Toulouse, France, located nearly 400 miles southwest of Paris, is known as the Ville Rose (the Pink City) as many of its buildings are made of reddish-pink bricks. On clear summer evenings when the sun descends, the city’s buildings blush. Though it’s an old city (the university here was founded in 1229 and the Romanesque Saint-Sernin Basilica was a stop for medieval pilgrims en route to Spain’s Santiago de Compostela), Toulouse is home to a bunch of high-tech industries, such as Airbus, and offers up a lot for those seeking to be artistically inspired.

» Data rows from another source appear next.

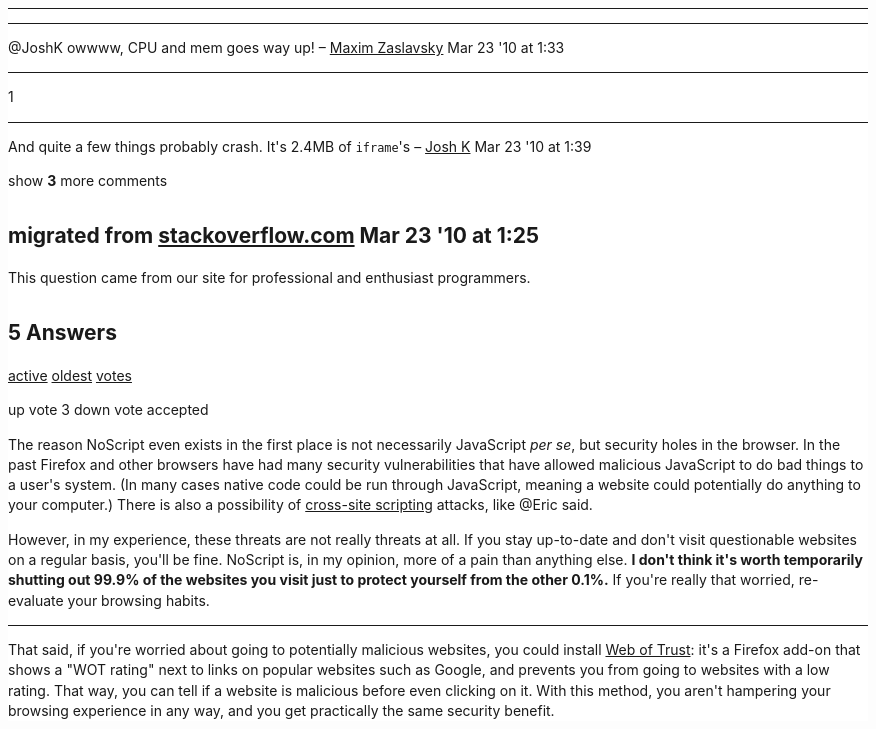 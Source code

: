   -- --
     
  -- --

@JoshK owwww, CPU and mem goes way up! – [Maxim
Zaslavsky](/users/5404/maxim-zaslavsky "827 reputation") Mar 23 '10 at
1:33

  --- --
  1   
  --- --

And quite a few things probably crash. It's 2.4MB of `iframe`'s – [Josh
K](/users/13241/josh-k "9538 reputation") Mar 23 '10 at 1:39

show **3** more comments

**migrated** from [stackoverflow.com](//stackoverflow.com/posts/2496890/revisions "how-dangerous-can-javascript-be") Mar 23 '10 at 1:25
---------------------------------------------------------------------------------------------------------------------------------------

This question came from our site for professional and enthusiast
programmers.

5 Answers
---------

[active](/questions/122959/how-dangerous-can-javascript-be?answertab=active#tab-top "Answers with the latest activity first")
[oldest](/questions/122959/how-dangerous-can-javascript-be?answertab=oldest#tab-top "Answers in the order they were provided")
[votes](/questions/122959/how-dangerous-can-javascript-be?answertab=votes#tab-top "Answers with the highest score first")

up vote 3 down vote accepted

The reason NoScript even exists in the first place is not necessarily
JavaScript *per se*, but security holes in the browser. In the past
Firefox and other browsers have had many security vulnerabilities that
have allowed malicious JavaScript to do bad things to a user's system.
(In many cases native code could be run through JavaScript, meaning a
website could potentially do anything to your computer.) There is also a
possibility of [cross-site
scripting](http://en.wikipedia.org/wiki/Cross-site_scripting) attacks,
like @Eric said.

However, in my experience, these threats are not really threats at all.
If you stay up-to-date and don't visit questionable websites on a
regular basis, you'll be fine. NoScript is, in my opinion, more of a
pain than anything else. **I don't think it's worth temporarily shutting
out 99.9% of the websites you visit just to protect yourself from the
other 0.1%.** If you're really that worried, re-evaluate your browsing
habits.

* * * * *

That said, if you're worried about going to potentially malicious
websites, you could install [Web of Trust](http://www.mywot.com/): it's
a Firefox add-on that shows a "WOT rating" next to links on popular
websites such as Google, and prevents you from going to websites with a
low rating. That way, you can tell if a website is malicious before even
clicking on it. With this method, you aren't hampering your browsing
experience in any way, and you get practically the same security
benefit.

The Museum of Natural History reopened in October after an extensive renovation and upgrade that made it hip and high-tech (think CSI-inspired interactive exhibits of a Mesolithic burial and apps to help navigate and translate the displays). The museum contains 2.5 million items and artfully guides visitors from the birth of the earth, through the dawn of man, to a thought-provoking exhibit that examines contemporary society’s effect on the environment. On my visit, the museum’s curator and paleontologist Doctor Francis Duranthon told me that he believes museums have an important role to play in society; Toulouse’s revamped natural history museum certainly does that, instilling in visitors, young and old, the notion of being conscious of one’s actions and how they’re connected to the fate of our earth. After your mind-nourishing visit, relax in the museum’s botanical garden. The museum’s cafeteria offers hearty, healthy fare at reasonable prices.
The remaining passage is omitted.